§ GOAL OF THE EXERCISE:
The entries are to be reproduced verbatim, with all pictures omitted.

[Saved entries]
········
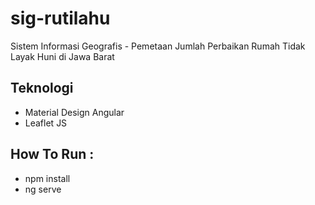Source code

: # sig-rutilahu

Sistem Informasi Geografis - Pemetaan Jumlah Perbaikan Rumah Tidak Layak Huni di Jawa Barat

## Teknologi

- Material Design Angular
- Leaflet JS

## How To Run :

- npm install
- ng serve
········
§ REPLY:
Source code

: # sig-rutilahu

Sistem Informasi Geografis - Pemetaan Jumlah Perbaikan Rumah Tidak Layak Huni di Jawa Barat

## Teknologi

- Material Design Angular
- Leaflet JS

## How To Run :

- npm install
- ng serve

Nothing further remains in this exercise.